待つ(綾浦←兵)
※年齢操作、オリキャラ、死ネタありにて注意。
あの人は必ず帰ってきます。
「笹山先生!笹山兵太夫先生!」
「ん?どうした優之助。」
今僕を呼び止めたのは、一年は組の子。僕は今この子の担任をしている。
元々忍術学園の先生になるのが夢で、卒業してしばらくはフリー忍者として力をつけてからこの学園に戻ってきた。
何かの縁だろうか。学園に戻ってくるだけではなく、は組にまで戻ってこれた。
しかしまぁ…子供の頃にはわからなかった事が今になって色々理解できる。土井先生って影で本当に努力し、僕らを愛してくれていた事を同じ立場に立って初めて実感した。
「あの…その、」
僕に駆け寄って来た優之助は何か言いたそうにオドオドしている。またい組の子に何か言われたのだろうか。
「本当にどうしたのさ?」
「…笹山先生、忍者の三禁ってあるでしょ?」
「あぁ…忍者の心掛けとして大切なやつだな!それがどうかしたか?」
「笹山先生は三禁を守っているから結婚しないんですか?!」
いきなり何を言い出すのかなこの子は。
結婚していないのは、まぁ良い相手に巡り会わないのと、今は興味がないからだけど…
「いや、僕は三禁を気にして結婚していないわけじゃないよ。いきなりどうしたのさ?」
「私…す、好きな子がいて。そのぉ、くの一教室に。」
あらら。それで悩んで駆け込んできたわけか。青いねぇ、僕にもそんな時期あったかな。
「それで、どうしたらいいか聞きに来たのか?」
「……はい。」
「ん〜…僕はどうしたらいいかはわからないなぁ。」
「大人なのにですか?」
「あぁ、大人でもだ。」
「なんか変なの…」
「そう言うな!…まぁどちらを取るかはお前次第だよ。僕に忍術を教えてくれた先生の中にも奥さんいる人もいたし…お前の人生だからさ。」
(どちらを取ったら幸せになるかなんてわからないよ。)
まだ納得いかないような顔をしている優之助の頭を撫でてやりその場を去った。こんな話をしていたら急にあの人に会いたくなった。
あの人なら何と教えるのかな。
僕は職員の部屋がある長屋の一番奥の部屋に着いた。部屋の主に声をかけ、部屋に入った。
「どうも、浦風先輩。」
「…笹山先生?昔の呼び方になってるよ?」
笑いながら注意してくれたのは、在学中に同じ委員会で時を過ごした浦風藤内先輩だ。現在は忍術学園の事務員として働いている。
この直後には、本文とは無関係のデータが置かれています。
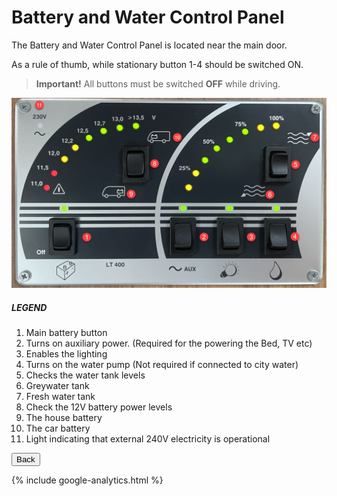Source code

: <link href="../styles/custom.css" rel="stylesheet" />

# Battery and Water Control Panel
The Battery and Water Control Panel is located near the main door. 

As a rule of thumb, while stationary button 1-4  should be switched ON.

>**Important!** All buttons must be switched **OFF** while driving.

![control panel](images/control-panel.png)

##### LEGEND
1. Main battery button
2. Turns on auxiliary power. (Required for the powering the Bed, TV etc)
3. Enables the lighting
4. Turns on the water pump (Not required if connected to city water)
5. Checks the water tank levels
6. Greywater tank
7. Fresh water tank
8. Check the 12V battery power levels
9. The house battery
10. The car battery
11. Light indicating that external 240V electricity is operational

<a href="/#guides"><button class="nav-button"><i class="arrow arrow-left"></i> Back</button></a>

{% include google-analytics.html %}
浦風先輩が有名なお城からの誘いを蹴って忍術学園の事務員に成ったのは、当時学園全体で大きな噂になった。
他の皆は何があったのかと話題の種にあれやこれやと騒いでいたが、ずっと側にいた僕や伝七にとっては早く静まる事ばかり願っていた。
浦風先輩が残った理由。それは浦風先輩より一年早く卒業した綾部先輩の事だ。
浦風先輩は詳しくは話してくれなかったけど、風の噂で綾部先輩がある大きな仕事に出掛けたまま帰って来なかったと聞いた。その時は死んだかどうか分からなかったけど、あれからもう数年も経っている。死んでしまったのだろう。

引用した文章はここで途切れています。